Credit: Martina Roell

 

Java 9 has moved to the second phase of its ramp-down process, with an Oracle official advising deferment of some bugs as the upgrade heads toward its July 27 release date.

In a recent bulletin, Oracle’s Mark Reinhold, chief architect of the Java platform group, advised deferring new P1 (Priority) and P2 bugs that are either not critical or cannot be fixed in the release, which will be offered as Java Development Kit 9. P1 is the designation for the highest-priority bugs.

“The overall goal of this process is to ensure that we fix just the bugs that must be fixed in order to ensure a successful release and that we understand why we’re not going to fix some bugs that perhaps ought to be fixed,” Reinhold said.

P3-P5 bugs whose fixes would impact product code are to be left to future releases, but P3-P5 bugs whose fixes only affect documentation or demos can be fixed until the first general availability candidate build on June 22. A list of Rampdown Phase 2 bugs has been posted on the JDK Bug System site. Developers responsible for bugs on this list can fix them and request approval to integrate the fix.

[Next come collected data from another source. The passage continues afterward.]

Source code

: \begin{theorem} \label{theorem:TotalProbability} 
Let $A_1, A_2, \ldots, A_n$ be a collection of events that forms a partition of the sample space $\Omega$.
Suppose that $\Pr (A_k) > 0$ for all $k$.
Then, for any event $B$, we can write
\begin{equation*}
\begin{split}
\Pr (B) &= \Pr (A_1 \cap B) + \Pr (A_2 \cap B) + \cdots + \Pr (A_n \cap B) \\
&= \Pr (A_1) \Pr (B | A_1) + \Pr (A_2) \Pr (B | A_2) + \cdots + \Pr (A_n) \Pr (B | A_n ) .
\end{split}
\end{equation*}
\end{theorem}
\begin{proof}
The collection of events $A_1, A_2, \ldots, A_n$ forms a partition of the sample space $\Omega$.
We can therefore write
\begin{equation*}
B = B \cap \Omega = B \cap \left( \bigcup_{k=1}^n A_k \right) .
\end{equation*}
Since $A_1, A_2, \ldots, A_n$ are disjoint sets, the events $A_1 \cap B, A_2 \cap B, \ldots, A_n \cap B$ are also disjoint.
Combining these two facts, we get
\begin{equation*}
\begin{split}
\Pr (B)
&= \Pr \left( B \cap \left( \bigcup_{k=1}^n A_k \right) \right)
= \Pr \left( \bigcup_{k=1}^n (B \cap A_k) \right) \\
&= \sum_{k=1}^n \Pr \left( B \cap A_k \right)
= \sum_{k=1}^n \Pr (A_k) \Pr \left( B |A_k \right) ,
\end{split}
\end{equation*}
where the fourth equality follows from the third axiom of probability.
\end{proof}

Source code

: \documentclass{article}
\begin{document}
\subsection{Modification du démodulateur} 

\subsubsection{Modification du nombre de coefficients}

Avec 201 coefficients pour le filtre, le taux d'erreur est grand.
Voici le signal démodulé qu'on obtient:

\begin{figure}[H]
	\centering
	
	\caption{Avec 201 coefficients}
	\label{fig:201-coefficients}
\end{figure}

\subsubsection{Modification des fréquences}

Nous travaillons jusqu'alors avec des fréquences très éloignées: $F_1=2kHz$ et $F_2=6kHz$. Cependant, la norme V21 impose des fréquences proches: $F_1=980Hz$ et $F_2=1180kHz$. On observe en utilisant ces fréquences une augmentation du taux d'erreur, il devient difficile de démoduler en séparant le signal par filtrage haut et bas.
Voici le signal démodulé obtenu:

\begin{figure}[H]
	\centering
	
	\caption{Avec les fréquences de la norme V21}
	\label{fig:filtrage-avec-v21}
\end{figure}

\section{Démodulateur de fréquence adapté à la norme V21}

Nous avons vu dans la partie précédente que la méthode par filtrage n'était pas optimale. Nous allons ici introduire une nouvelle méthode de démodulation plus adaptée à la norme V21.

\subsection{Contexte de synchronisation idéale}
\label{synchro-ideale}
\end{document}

If a bug isn’t new in JDK 9, it can be removed from the list; if it’s new but not critical or can’t be fixed in time, developers can request a deferment.

Reinhold said the overall feature set for JDK, which emphasizes modularity and host of other features, is frozen at this time. “Low-risk enhancements that add small bits of missing functionality or improve usability may be approved, especially when justified by developer feedback, but the bar is now extremely high.” API changes or other specification changes made by a Java Specification Request Expert Group are critical by definition and will be approved, Reinhold said.

This story, “Oracle sets priorities for Java 9 bug fixes” was originally published byInfoWorld.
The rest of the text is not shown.